───── Information supplied ─────

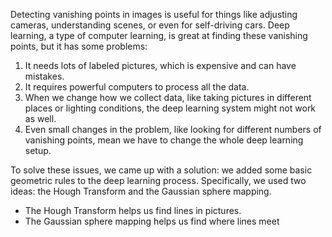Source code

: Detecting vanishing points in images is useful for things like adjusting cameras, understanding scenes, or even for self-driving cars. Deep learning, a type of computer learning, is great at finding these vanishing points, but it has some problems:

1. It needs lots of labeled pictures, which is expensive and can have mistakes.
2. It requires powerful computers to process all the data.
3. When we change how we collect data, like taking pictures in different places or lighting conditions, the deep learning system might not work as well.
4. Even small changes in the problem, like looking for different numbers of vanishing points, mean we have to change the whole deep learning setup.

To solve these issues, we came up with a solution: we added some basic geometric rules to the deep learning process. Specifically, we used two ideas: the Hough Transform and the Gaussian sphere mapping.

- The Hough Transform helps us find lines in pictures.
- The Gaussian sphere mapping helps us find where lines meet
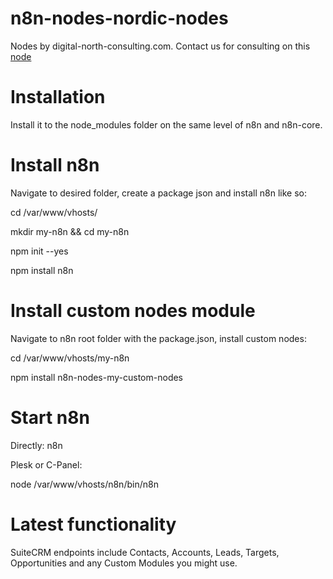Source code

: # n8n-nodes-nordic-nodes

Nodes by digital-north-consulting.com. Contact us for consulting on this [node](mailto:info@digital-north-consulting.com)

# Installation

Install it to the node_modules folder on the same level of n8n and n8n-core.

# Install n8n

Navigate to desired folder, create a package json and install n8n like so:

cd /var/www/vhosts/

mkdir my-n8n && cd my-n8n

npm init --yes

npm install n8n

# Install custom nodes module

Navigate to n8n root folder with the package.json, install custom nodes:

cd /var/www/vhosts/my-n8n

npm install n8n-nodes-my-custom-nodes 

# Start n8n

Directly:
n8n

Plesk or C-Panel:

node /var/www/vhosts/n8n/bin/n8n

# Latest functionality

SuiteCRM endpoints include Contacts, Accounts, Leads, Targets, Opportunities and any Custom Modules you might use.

─────

Exercise aim
Output all of the entries verbatim, leaving out any images.

Task response
Source code

: Detecting vanishing points in images is useful for things like adjusting cameras, understanding scenes, or even for self-driving cars. Deep learning, a type of computer learning, is great at finding these vanishing points, but it has some problems:

1. It needs lots of labeled pictures, which is expensive and can have mistakes.
2. It requires powerful computers to process all the data.
3. When we change how we collect data, like taking pictures in different places or lighting conditions, the deep learning system might not work as well.
4. Even small changes in the problem, like looking for different numbers of vanishing points, mean we have to change the whole deep learning setup.

To solve these issues, we came up with a solution: we added some basic geometric rules to the deep learning process. Specifically, we used two ideas: the Hough Transform and the Gaussian sphere mapping.

- The Hough Transform helps us find lines in pictures.
- The Gaussian sphere mapping helps us find where lines meet
Source code

: # n8n-nodes-nordic-nodes

Nodes by digital-north-consulting.com. Contact us for consulting on this [node](mailto:info@digital-north-consulting.com)

# Installation

Install it to the node_modules folder on the same level of n8n and n8n-core.

# Install n8n

Navigate to desired folder, create a package json and install n8n like so:

cd /var/www/vhosts/

mkdir my-n8n && cd my-n8n

npm init --yes

npm install n8n

# Install custom nodes module

Navigate to n8n root folder with the package.json, install custom nodes:

cd /var/www/vhosts/my-n8n

npm install n8n-nodes-my-custom-nodes 

# Start n8n

Directly:
n8n

Plesk or C-Panel:

node /var/www/vhosts/n8n/bin/n8n

# Latest functionality

SuiteCRM endpoints include Contacts, Accounts, Leads, Targets, Opportunities and any Custom Modules you might use.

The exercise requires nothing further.